• What the task asks:
Count the lines in the records below that contain the word "evita", and give that figure alone.

• Records provided:
------------------------------------------------------------------------
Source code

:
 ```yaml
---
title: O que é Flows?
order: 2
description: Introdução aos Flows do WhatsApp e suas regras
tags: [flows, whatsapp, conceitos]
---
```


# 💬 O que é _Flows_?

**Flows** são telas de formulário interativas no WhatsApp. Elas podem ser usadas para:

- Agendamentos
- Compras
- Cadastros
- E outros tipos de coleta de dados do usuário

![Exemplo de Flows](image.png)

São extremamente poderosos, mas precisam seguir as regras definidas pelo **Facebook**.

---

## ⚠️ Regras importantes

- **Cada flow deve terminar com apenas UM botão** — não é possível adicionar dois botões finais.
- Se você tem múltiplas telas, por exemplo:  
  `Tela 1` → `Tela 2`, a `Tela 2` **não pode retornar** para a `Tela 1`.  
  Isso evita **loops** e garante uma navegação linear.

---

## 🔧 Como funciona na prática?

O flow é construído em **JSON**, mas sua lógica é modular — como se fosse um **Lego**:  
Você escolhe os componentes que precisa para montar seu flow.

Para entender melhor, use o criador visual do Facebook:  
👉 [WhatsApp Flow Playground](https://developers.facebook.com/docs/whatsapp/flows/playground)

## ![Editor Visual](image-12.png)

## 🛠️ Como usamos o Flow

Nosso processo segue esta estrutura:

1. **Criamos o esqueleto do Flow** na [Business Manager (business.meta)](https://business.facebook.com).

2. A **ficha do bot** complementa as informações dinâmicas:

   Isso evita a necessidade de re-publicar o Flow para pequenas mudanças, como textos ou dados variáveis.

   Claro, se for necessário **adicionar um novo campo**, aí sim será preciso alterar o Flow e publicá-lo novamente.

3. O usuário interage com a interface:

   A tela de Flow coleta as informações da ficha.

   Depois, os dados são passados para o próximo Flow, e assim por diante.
------------------------------------------------------------------------
• Your response:
2